> SUPPLIED RECORDS:
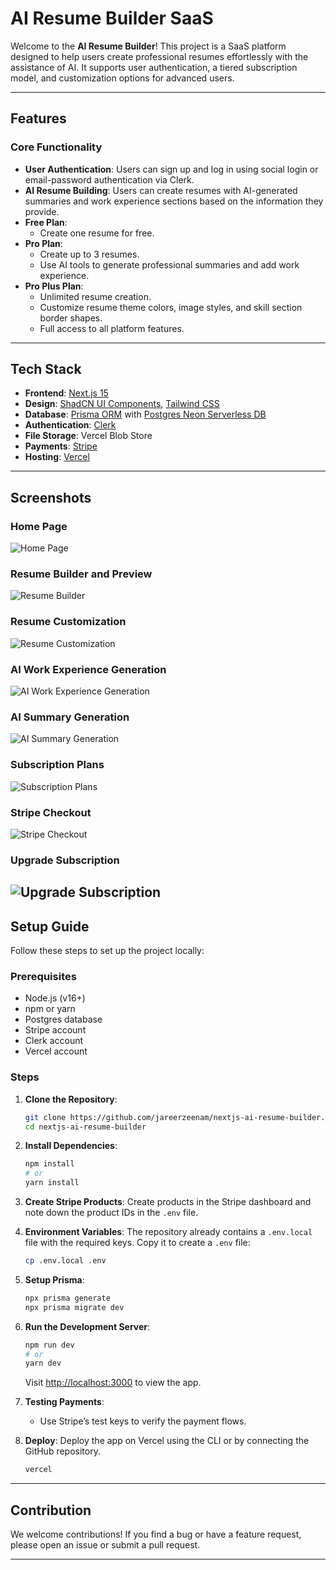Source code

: # AI Resume Builder SaaS

Welcome to the **AI Resume Builder**! This project is a SaaS platform designed to help users create professional resumes effortlessly with the assistance of AI. It supports user authentication, a tiered subscription model, and customization options for advanced users.

---

## Features

### Core Functionality

- **User Authentication**: Users can sign up and log in using social login or email-password authentication via Clerk.
- **AI Resume Building**: Users can create resumes with AI-generated summaries and work experience sections based on the information they provide.
- **Free Plan**:
  - Create one resume for free.
- **Pro Plan**:
  - Create up to 3 resumes.
  - Use AI tools to generate professional summaries and add work experience.
- **Pro Plus Plan**:
  - Unlimited resume creation.
  - Customize resume theme colors, image styles, and skill section border shapes.
  - Full access to all platform features.

---

## Tech Stack

- **Frontend**: [Next.js 15](https://nextjs.org/)
- **Design**: [ShadCN UI Components](https://ui.shadcn.com/), [Tailwind CSS](https://tailwindcss.com/)
- **Database**: [Prisma ORM](https://www.prisma.io/) with [Postgres Neon Serverless DB](https://neon.tech/)
- **Authentication**: [Clerk](https://clerk.dev/)
- **File Storage**: Vercel Blob Store
- **Payments**: [Stripe](https://stripe.com/)
- **Hosting**: [Vercel](https://vercel.com/)

---

## Screenshots

### Home Page

![Home Page](https://github.com/jareerzeenam/nextjs-ai-resume-builder/blob/master/src/assets/images/front-page.png)

### Resume Builder and Preview

![Resume Builder](https://github.com/jareerzeenam/nextjs-ai-resume-builder/blob/master/src/assets/images/resume-builder.png)

### Resume Customization

![Resume Customization](https://github.com/jareerzeenam/nextjs-ai-resume-builder/blob/master/src/assets/images/customize-theme.png)

### AI Work Experience Generation

![AI Work Experience Generation](https://github.com/jareerzeenam/nextjs-ai-resume-builder/blob/master/src/assets/images/generate-experience.png)

### AI Summary Generation

![AI Summary Generation](https://github.com/jareerzeenam/nextjs-ai-resume-builder/blob/master/src/assets/images/generate-summary.png)

### Subscription Plans

![Subscription Plans](https://github.com/jareerzeenam/nextjs-ai-resume-builder/blob/master/src/assets/images/subscription-plans.png)

### Stripe Checkout

![Stripe Checkout](https://github.com/jareerzeenam/nextjs-ai-resume-builder/blob/master/src/assets/images/stripe.png)

### Upgrade Subscription

## ![Upgrade Subscription](https://github.com/jareerzeenam/nextjs-ai-resume-builder/blob/master/src/assets/images/upgrade.png)

## Setup Guide

Follow these steps to set up the project locally:

### Prerequisites

- Node.js (v16+)
- npm or yarn
- Postgres database
- Stripe account
- Clerk account
- Vercel account

### Steps

1. **Clone the Repository**:

   ```bash
   git clone https://github.com/jareerzeenam/nextjs-ai-resume-builder.git
   cd nextjs-ai-resume-builder
   ```

2. **Install Dependencies**:

   ```bash
   npm install
   # or
   yarn install
   ```

3. **Create Stripe Products**:
   Create products in the Stripe dashboard and note down the product IDs in the `.env` file.

4. **Environment Variables**:
   The repository already contains a `.env.local` file with the required keys. Copy it to create a `.env` file:

   ```bash
   cp .env.local .env
   ```

5. **Setup Prisma**:

   ```bash
   npx prisma generate
   npx prisma migrate dev
   ```

6. **Run the Development Server**:

   ```bash
   npm run dev
   # or
   yarn dev
   ```

   Visit [http://localhost:3000](http://localhost:3000) to view the app.

7. **Testing Payments**:

   - Use Stripe’s test keys to verify the payment flows.

8. **Deploy**:
   Deploy the app on Vercel using the CLI or by connecting the GitHub repository.

   ```bash
   vercel
   ```

---

## Contribution

We welcome contributions! If you find a bug or have a feature request, please open an issue or submit a pull request.

---
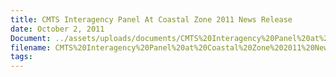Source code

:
 ```yaml
---
title: CMTS Interagency Panel At Coastal Zone 2011 News Release
date: October 2, 2011
Document: ../assets/uploads/documents/CMTS%20Interagency%20Panel%20at%20Coastal%20Zone%202011%20News%20Release.pdf
filename: CMTS%20Interagency%20Panel%20at%20Coastal%20Zone%202011%20News%20Release.pdf
tags:
---
```

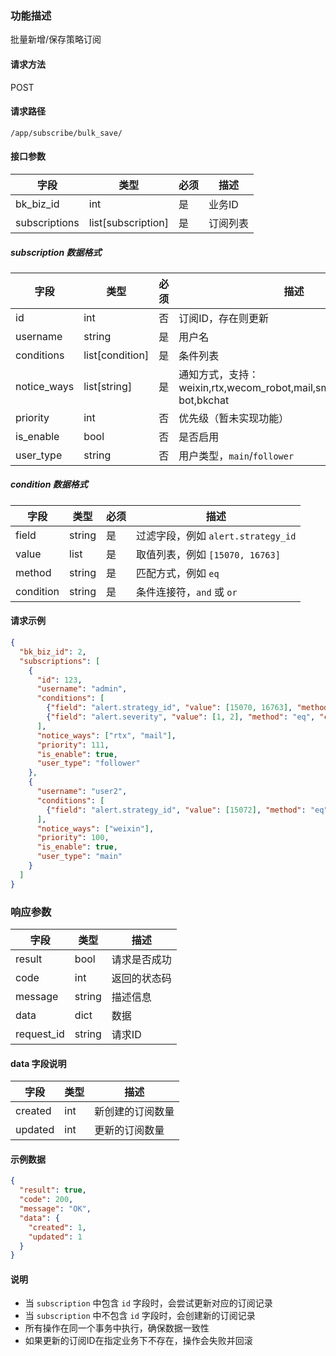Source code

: ### 功能描述

批量新增/保存策略订阅

#### 请求方法

POST

#### 请求路径

`/app/subscribe/bulk_save/`

#### 接口参数

| 字段           | 类型                    | 必须 | 描述                     |
|--------------|----------------------|----|------------------------|
| bk_biz_id    | int                  | 是  | 业务ID                   |
| subscriptions| list[subscription]   | 是  | 订阅列表                   |

##### subscription 数据格式

| 字段         | 类型              | 必须 | 描述                     |
|------------|-----------------|----|--------------------------|
| id         | int             | 否  | 订阅ID，存在则更新             |
| username   | string          | 是  | 用户名                    |
| conditions | list[condition] | 是  | 条件列表                   |
| notice_ways| list[string]    | 是  | 通知方式，支持：weixin,rtx,wecom_robot,mail,sms,voice,wxwork-bot,bkchat               |
| priority   | int             | 否  | 优先级（暂未实现功能）            |
| is_enable  | bool            | 否  | 是否启用                   |
| user_type  | string          | 否  | 用户类型，`main`/`follower` |

##### condition 数据格式

| 字段       | 类型        | 必须 | 描述                          |
|----------|-----------|----|-----------------------------|
| field    | string    | 是  | 过滤字段，例如 `alert.strategy_id` |
| value    | list      | 是  | 取值列表，例如 `[15070, 16763]`    |
| method   | string    | 是  | 匹配方式，例如 `eq`                |
| condition| string    | 是  | 条件连接符，`and` 或 `or`          |

#### 请求示例

```json
{
  "bk_biz_id": 2,
  "subscriptions": [
    {
      "id": 123,
      "username": "admin",
      "conditions": [
        {"field": "alert.strategy_id", "value": [15070, 16763], "method": "eq", "condition": "and"},
        {"field": "alert.severity", "value": [1, 2], "method": "eq", "condition": "and"}
      ],
      "notice_ways": ["rtx", "mail"],
      "priority": 111,
      "is_enable": true,
      "user_type": "follower"
    },
    {
      "username": "user2",
      "conditions": [
        {"field": "alert.strategy_id", "value": [15072], "method": "eq", "condition": "and"}
      ],
      "notice_ways": ["weixin"],
      "priority": 100,
      "is_enable": true,
      "user_type": "main"
    }
  ]
}
```

### 响应参数

| 字段       | 类型   | 描述         |
|----------|------|------------|
| result   | bool | 请求是否成功     |
| code     | int  | 返回的状态码     |
| message  | string | 描述信息       |
| data     | dict | 数据         |
| request_id | string | 请求ID       |

#### data 字段说明

| 字段      | 类型  | 描述       |
|---------|-----|----------|
| created | int | 新创建的订阅数量 |
| updated | int | 更新的订阅数量  |

#### 示例数据

```json
{
  "result": true,
  "code": 200,
  "message": "OK",
  "data": {
    "created": 1,
    "updated": 1
  }
}
```

#### 说明

- 当 `subscription` 中包含 `id` 字段时，会尝试更新对应的订阅记录
- 当 `subscription` 中不包含 `id` 字段时，会创建新的订阅记录
- 所有操作在同一个事务中执行，确保数据一致性
- 如果更新的订阅ID在指定业务下不存在，操作会失败并回滚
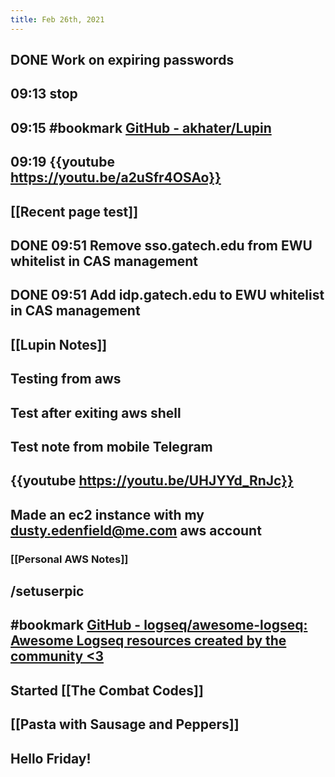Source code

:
 ```yaml
---
title: Feb 26th, 2021
---
```


## DONE Work on expiring passwords
## 09:13 stop
## 09:15 #bookmark [GitHub - akhater/Lupin](https://github.com/akhater/Lupin)
## 09:19 {{youtube https://youtu.be/a2uSfr4OSAo}}
## [[Recent page test]]
## DONE 09:51 Remove sso.gatech.edu from EWU whitelist in CAS management
## DONE 09:51 Add idp.gatech.edu to EWU whitelist in CAS management
## [[Lupin Notes]]
## Testing from aws
## Test after exiting aws shell
## Test note from mobile Telegram
## {{youtube https://youtu.be/UHJYYd_RnJc}}
## Made an ec2 instance with my dusty.edenfield@me.com aws account
### [[Personal AWS Notes]]
## /setuserpic
## #bookmark [GitHub - logseq/awesome-logseq: Awesome Logseq resources created by the community &lt;3](https://github.com/logseq/awesome-logseq)
## Started [[The Combat Codes]]
## [[Pasta with Sausage and Peppers]]
## Hello Friday!
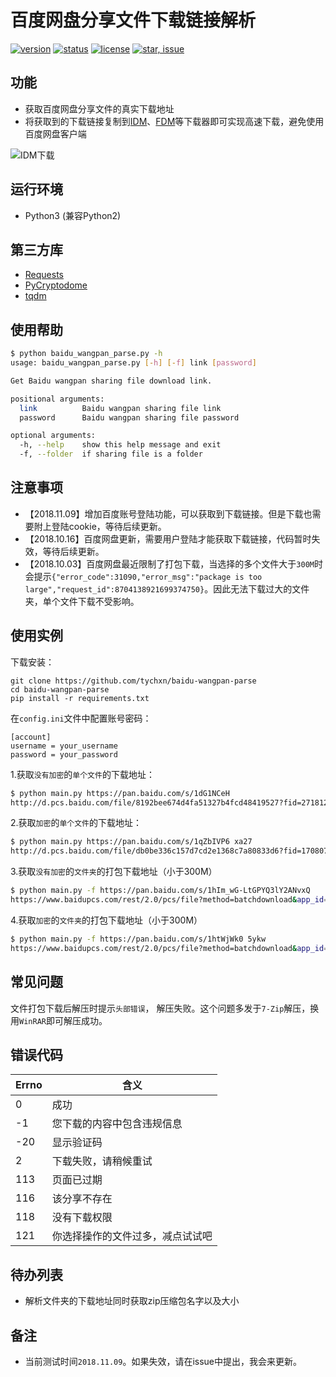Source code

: # 百度网盘分享文件下载链接解析

[![version](https://img.shields.io/badge/python-2.7%2C%203.4%2B-blue.svg)](https://www.python.org) 
[![status](https://img.shields.io/badge/status-stable-green.svg)](https://github.com/tychxn/baidu-wangpan-parse)
[![license](https://img.shields.io/badge/license-MIT-blue.svg)](./LICENSE)
[![star, issue](https://img.shields.io/badge/star%2C%20issue-welcome-brightgreen.svg)](https://github.com/tychxn/baidu-wangpan-parse)

## 功能

- 获取百度网盘分享文件的真实下载地址
- 将获取到的下载链接复制到[IDM](http://www.internetdownloadmanager.com/)、[FDM](https://www.freedownloadmanager.org/)等下载器即可实现高速下载，避免使用百度网盘客户端

![](./img/IDM_download.jpg "IDM下载")

## 运行环境

- Python3 (兼容Python2)

## 第三方库

- [Requests](http://docs.python-requests.org/en/master/)
- [PyCryptodome](https://github.com/Legrandin/pycryptodome)
- [tqdm](https://github.com/tqdm/tqdm)

## 使用帮助

```sh
$ python baidu_wangpan_parse.py -h
usage: baidu_wangpan_parse.py [-h] [-f] link [password]

Get Baidu wangpan sharing file download link.

positional arguments:
  link          Baidu wangpan sharing file link
  password      Baidu wangpan sharing file password

optional arguments:
  -h, --help    show this help message and exit
  -f, --folder  if sharing file is a folder
```

## 注意事项

- 【2018.11.09】增加百度账号登陆功能，可以获取到下载链接。但是下载也需要附上登陆cookie，等待后续更新。
- 【2018.10.16】百度网盘更新，需要用户登陆才能获取下载链接，代码暂时失效，等待后续更新。
- 【2018.10.03】百度网盘最近限制了打包下载，当选择的多个文件大于`300M`时会提示`{"error_code":31090,"error_msg":"package is too large","request_id":8704138921699374750}`。因此无法下载过大的文件夹，单个文件下载不受影响。


## 使用实例

下载安装：
```shell
git clone https://github.com/tychxn/baidu-wangpan-parse
cd baidu-wangpan-parse
pip install -r requirements.txt
```


在`config.ini`文件中配置账号密码：
```
[account]
username = your_username
password = your_password
```


1.获取`没有加密`的`单个文件`的下载地址：
```sh
$ python main.py https://pan.baidu.com/s/1dG1NCeH
http://d.pcs.baidu.com/file/8192bee674d4fa51327b4fcd48419527?fid=271812880-250528-1043814616287203&dstime=1529692196&rt=sh&sign=FDtAERV-DCb740ccc5511e5e8fedcff06b081203-X4Fh%2FqJm8VsmmFSfxrvr0Xi%2BWuo%3D&expires=8h&chkv=1&chkbd=0&chkpc=&dp-logid=556008995005344418&dp-callid=0&r=913049239
```

2.获取`加密`的`单个文件`的下载地址：
```sh
$ python main.py https://pan.baidu.com/s/1qZbIVP6 xa27
http://d.pcs.baidu.com/file/db0be336c157d7cd2e1368c7a80833d6?fid=1708072416-250528-674694471059199&dstime=1529692222&rt=sh&sign=FDtAERV-DCb740ccc5511e5e8fedcff06b081203-elkzjwahMSEUGaVYSsBWYDt9y9I%3D&expires=8h&chkv=1&chkbd=0&chkpc=&dp-logid=556015960669176024&dp-callid=0&r=457285671
```

3.获取`没有加密`的`文件夹`的打包下载地址（小于300M）
```sh
$ python main.py -f https://pan.baidu.com/s/1hIm_wG-LtGPYQ3lY2ANvxQ
https://www.baidupcs.com/rest/2.0/pcs/file?method=batchdownload&app_id=250528&zipcontent=%7B%22fs_id%22%3A%5B%22680498123896117%22%5D%7D&sign=DCb740ccc5511e5e8fedcff06b081203:T%2BfekNxcAnRRurxsKdpdzYxHnDk%3D&uid=1708072416&time=1538662289&dp-logid=8705314671792360782&dp-callid=0&shareid=610414498&from_uk=1708072416
```

4.获取`加密`的`文件夹`的打包下载地址（小于300M）
```sh
$ python main.py -f https://pan.baidu.com/s/1htWjWk0 5ykw
https://www.baidupcs.com/rest/2.0/pcs/file?method=batchdownload&app_id=250528&zipcontent=%7B%22fs_id%22%3A%5B%22680498123896117%22%5D%7D&sign=DCb740ccc5511e5e8fedcff06b081203:7w%2BgJ2pcVqrLf4AF9rb9N1Z4hDI%3D&uid=1708072416&time=1538661815&dp-logid=8705187263682751022&dp-callid=0&shareid=185984296&from_uk=1708072416
```

## 常见问题

文件打包下载后解压时提示`头部错误`， 解压失败。这个问题多发于`7-Zip`解压，换用`WinRAR`即可解压成功。

## 错误代码

|Errno|含义|
|----|-----|
|0|成功|
|-1|您下载的内容中包含违规信息|
|-20|显示验证码|
|2|下载失败，请稍候重试|
|113|页面已过期|
|116|该分享不存在|
|118|没有下载权限|
|121|你选择操作的文件过多，减点试试吧|

## 待办列表

- 解析文件夹的下载地址同时获取zip压缩包名字以及大小

## 备注

- 当前测试时间`2018.11.09`。如果失效，请在issue中提出，我会来更新。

> EXERCISE REQUIREMENTS:
From the data, pick out every line that includes "follower".

> PROBLEM SOLUTION:
| user_type  | string          | 否  | 用户类型，`main`/`follower` |
      "user_type": "follower"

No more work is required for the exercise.